そう思ってゆいりの顔をのぞきこむと、ゆいりは口を開いた。
「記憶が流れ出していくよ」
るりなみと目を合わせた小さなゆいりは、はっきりとそう言った。
「記憶が?」
小さなゆいりがこくりとうなずいたとたん……。
嵐の音が急に遠のき、視界の下のほうがきらきらと輝きだした。
そのきらめきは、たくさんの金色の蝶たちだった。
蝶たちは舞うようにやってきて、るりなみと小さなゆいりの周りを通り過ぎていった。
体がふわりと浮くように感じ、るりなみは小さなゆいりの体を離して、握った手と手が大きな輪になるようにしながら、金色の蝶たちのあいだに浮かんでいた。

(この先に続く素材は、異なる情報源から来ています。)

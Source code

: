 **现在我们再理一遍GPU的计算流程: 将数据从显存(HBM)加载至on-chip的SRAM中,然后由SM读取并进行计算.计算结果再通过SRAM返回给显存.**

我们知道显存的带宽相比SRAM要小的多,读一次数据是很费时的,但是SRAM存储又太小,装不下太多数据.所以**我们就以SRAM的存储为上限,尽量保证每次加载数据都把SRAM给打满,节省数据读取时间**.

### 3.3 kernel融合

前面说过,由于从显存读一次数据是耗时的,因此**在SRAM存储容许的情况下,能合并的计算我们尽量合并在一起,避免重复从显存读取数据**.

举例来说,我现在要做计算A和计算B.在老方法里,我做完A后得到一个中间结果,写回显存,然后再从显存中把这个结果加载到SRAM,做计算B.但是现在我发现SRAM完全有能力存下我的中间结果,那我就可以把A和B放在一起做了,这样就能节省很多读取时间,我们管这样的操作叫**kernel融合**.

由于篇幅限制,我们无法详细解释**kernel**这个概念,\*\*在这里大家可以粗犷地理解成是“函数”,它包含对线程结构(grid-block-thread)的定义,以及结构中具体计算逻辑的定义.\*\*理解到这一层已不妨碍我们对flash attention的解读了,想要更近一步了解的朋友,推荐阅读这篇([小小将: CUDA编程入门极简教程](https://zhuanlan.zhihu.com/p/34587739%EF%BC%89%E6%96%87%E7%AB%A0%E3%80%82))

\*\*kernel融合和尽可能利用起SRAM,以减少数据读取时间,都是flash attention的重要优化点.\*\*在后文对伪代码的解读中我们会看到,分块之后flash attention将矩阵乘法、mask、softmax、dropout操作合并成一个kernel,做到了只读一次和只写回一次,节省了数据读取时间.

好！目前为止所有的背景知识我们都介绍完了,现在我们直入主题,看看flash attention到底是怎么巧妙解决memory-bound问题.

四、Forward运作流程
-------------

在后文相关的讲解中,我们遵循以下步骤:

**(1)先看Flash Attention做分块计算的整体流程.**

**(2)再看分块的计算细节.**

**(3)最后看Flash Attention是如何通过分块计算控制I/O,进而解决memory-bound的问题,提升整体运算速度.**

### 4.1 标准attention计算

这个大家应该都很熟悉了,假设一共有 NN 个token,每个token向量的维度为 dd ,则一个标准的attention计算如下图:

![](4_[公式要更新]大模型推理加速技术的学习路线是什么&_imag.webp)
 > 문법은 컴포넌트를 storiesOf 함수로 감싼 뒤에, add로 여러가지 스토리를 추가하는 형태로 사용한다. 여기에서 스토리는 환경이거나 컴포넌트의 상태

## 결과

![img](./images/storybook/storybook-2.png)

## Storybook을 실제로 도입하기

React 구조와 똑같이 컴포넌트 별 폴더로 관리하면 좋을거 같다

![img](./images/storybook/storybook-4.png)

そのうち、周りがちかちかとしたかと思うと、ずらりと、二日月から三日月、少しずつ太っていく月たちが、闇の中の地平線に並んだ。
並んだ月はどんどんまばゆさを増し、視界が光であふれてしまうかと思ったとき、今度はわぁわぁと歓声のようなものが聞こえてきた。